Assignment:
Repeat the stretch of entries below from the line with "By the Riemann" through the line with "nontrivial. A nonzero". Include both ends and add nothing.

Records for processing:
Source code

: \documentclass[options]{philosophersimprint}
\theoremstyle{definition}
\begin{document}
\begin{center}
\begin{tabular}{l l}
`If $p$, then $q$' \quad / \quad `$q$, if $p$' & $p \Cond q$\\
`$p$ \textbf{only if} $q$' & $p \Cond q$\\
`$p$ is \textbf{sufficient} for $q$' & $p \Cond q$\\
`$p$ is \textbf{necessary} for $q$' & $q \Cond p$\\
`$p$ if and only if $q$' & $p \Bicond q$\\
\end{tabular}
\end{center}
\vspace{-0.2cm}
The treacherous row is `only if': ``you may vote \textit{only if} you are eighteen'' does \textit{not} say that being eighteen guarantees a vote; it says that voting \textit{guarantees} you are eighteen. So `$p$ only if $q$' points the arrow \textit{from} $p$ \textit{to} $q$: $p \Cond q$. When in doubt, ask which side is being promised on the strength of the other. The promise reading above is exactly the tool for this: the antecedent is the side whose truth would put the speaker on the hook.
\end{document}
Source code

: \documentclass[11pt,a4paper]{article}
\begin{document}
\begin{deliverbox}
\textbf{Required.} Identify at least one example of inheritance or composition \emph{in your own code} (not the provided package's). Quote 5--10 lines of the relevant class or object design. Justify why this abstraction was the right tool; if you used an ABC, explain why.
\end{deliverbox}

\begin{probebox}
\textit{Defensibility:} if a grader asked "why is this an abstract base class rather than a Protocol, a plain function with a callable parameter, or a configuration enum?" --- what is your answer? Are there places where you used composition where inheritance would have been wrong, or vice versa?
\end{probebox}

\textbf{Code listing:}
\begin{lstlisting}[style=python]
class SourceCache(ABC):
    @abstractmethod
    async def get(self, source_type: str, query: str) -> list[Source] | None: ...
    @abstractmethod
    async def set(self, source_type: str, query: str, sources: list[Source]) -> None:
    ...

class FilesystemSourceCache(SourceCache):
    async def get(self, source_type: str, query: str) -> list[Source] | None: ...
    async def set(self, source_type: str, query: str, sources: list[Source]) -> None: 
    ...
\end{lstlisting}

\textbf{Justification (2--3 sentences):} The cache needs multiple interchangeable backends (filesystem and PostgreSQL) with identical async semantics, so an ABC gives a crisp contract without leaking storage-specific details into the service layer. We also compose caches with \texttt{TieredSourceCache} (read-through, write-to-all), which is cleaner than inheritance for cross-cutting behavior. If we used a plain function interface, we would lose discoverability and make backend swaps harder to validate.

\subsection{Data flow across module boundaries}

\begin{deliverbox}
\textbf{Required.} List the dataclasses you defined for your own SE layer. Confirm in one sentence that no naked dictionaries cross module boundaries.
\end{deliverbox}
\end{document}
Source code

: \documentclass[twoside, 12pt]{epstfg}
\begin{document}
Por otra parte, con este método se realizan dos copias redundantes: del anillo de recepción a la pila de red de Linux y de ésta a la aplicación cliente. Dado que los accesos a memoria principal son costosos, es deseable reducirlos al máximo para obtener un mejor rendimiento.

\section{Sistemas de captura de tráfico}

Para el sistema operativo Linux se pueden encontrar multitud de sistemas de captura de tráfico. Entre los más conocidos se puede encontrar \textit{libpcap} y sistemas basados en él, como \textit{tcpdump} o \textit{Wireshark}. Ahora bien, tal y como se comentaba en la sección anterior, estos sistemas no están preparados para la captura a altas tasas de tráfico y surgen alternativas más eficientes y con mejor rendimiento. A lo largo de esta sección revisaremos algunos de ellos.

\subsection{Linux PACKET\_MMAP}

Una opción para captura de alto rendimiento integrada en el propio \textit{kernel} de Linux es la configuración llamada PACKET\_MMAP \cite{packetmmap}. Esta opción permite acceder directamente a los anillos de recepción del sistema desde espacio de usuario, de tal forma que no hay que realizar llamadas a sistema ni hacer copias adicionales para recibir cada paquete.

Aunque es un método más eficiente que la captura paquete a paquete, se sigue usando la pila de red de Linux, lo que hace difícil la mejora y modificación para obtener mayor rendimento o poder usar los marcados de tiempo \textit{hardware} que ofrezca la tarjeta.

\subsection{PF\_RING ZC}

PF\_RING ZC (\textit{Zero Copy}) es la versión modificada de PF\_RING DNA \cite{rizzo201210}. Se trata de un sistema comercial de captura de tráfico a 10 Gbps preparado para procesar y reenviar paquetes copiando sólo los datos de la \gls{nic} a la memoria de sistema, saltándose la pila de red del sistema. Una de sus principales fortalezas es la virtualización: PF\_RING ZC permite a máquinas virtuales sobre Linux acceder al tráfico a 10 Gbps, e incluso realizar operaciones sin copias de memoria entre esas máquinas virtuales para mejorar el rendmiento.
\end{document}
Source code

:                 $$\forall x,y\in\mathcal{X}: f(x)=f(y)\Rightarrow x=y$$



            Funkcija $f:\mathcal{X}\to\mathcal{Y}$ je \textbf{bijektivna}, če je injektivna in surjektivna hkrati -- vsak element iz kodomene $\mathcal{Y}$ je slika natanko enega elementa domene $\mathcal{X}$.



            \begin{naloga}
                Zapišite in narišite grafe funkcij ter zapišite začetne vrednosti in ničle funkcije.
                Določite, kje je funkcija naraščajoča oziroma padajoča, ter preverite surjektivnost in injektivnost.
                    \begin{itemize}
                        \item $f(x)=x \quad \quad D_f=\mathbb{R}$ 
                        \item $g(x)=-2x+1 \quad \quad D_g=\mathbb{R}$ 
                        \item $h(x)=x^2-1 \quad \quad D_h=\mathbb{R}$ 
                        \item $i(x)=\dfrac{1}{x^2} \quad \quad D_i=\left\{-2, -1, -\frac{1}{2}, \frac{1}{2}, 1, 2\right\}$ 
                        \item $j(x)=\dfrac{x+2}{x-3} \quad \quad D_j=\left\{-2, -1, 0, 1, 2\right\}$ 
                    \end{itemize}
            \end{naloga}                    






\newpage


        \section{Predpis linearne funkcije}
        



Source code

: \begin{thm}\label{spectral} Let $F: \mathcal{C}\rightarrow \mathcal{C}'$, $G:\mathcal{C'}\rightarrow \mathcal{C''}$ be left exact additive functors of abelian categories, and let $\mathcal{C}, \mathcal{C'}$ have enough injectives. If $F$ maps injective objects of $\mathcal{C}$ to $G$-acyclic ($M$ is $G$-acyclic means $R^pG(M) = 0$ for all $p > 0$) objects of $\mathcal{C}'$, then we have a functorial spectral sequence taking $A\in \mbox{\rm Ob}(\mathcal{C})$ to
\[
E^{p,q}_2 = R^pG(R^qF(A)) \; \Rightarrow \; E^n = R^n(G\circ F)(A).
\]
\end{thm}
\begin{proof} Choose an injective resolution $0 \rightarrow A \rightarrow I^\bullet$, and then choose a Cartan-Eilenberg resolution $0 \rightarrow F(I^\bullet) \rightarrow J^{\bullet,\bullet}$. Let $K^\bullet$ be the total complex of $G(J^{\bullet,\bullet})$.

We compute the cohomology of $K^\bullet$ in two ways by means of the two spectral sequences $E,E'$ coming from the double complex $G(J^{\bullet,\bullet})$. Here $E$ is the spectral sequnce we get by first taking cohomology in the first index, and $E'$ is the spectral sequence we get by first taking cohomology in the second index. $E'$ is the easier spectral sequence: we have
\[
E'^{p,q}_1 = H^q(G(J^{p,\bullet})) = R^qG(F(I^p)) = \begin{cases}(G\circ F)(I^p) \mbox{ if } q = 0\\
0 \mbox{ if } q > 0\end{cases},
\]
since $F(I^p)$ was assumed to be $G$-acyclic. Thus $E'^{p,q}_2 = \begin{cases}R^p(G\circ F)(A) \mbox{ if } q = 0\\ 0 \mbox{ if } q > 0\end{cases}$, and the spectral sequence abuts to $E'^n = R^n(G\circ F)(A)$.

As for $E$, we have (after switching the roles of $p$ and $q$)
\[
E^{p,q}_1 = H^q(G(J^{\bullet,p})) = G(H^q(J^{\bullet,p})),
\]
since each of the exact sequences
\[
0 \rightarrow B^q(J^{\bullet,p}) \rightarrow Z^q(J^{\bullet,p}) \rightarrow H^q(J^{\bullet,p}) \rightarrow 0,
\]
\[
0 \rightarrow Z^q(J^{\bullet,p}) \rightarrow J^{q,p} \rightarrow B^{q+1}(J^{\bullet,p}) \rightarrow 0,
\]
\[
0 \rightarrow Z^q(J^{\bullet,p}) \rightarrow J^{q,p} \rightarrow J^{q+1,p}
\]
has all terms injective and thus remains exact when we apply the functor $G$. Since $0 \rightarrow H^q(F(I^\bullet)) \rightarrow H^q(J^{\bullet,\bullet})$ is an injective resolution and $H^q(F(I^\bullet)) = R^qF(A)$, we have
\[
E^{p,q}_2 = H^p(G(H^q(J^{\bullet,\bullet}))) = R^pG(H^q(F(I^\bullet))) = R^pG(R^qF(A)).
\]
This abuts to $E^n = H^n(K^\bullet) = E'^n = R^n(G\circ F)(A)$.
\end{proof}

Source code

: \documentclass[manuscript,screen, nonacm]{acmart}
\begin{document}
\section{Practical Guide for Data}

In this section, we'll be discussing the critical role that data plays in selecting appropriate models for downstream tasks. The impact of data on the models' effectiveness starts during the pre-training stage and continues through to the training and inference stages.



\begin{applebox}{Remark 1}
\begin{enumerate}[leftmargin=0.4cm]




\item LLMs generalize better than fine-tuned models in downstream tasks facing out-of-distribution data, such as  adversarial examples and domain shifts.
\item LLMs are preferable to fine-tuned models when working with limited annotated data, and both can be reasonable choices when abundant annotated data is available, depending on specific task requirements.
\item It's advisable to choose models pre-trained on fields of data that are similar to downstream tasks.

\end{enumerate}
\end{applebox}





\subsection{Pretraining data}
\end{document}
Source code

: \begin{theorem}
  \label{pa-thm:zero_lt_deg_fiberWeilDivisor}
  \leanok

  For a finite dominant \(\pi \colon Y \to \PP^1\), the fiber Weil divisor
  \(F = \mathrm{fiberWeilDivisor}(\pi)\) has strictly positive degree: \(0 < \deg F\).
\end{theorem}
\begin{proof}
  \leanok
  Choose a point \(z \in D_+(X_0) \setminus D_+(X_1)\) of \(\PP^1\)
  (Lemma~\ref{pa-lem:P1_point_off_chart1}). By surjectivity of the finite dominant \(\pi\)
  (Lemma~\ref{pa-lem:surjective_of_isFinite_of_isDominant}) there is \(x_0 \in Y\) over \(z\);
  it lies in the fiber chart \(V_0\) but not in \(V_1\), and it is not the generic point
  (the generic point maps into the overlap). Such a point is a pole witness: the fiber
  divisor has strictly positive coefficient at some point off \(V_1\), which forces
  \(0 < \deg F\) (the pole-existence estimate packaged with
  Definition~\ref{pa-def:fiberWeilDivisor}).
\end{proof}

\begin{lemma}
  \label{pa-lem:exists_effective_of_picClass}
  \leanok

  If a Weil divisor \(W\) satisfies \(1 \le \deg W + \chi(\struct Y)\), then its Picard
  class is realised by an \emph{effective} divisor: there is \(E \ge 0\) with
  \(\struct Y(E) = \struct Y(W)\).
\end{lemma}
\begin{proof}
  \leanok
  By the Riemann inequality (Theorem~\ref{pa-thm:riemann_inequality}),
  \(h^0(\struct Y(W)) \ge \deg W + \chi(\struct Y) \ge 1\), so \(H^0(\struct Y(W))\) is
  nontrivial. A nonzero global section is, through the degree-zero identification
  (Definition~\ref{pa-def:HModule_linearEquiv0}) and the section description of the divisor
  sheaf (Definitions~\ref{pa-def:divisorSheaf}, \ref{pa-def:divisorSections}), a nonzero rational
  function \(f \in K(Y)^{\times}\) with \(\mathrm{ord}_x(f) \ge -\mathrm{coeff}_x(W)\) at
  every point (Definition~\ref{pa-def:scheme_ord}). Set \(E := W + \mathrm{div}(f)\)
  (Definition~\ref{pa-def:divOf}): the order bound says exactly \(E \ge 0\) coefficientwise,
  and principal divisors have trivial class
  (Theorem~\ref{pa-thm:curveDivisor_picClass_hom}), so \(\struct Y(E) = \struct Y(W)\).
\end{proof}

Written response:
  By the Riemann inequality (Theorem~\ref{pa-thm:riemann_inequality}),
  \(h^0(\struct Y(W)) \ge \deg W + \chi(\struct Y) \ge 1\), so \(H^0(\struct Y(W))\) is
  nontrivial. A nonzero global section is, through the degree-zero identification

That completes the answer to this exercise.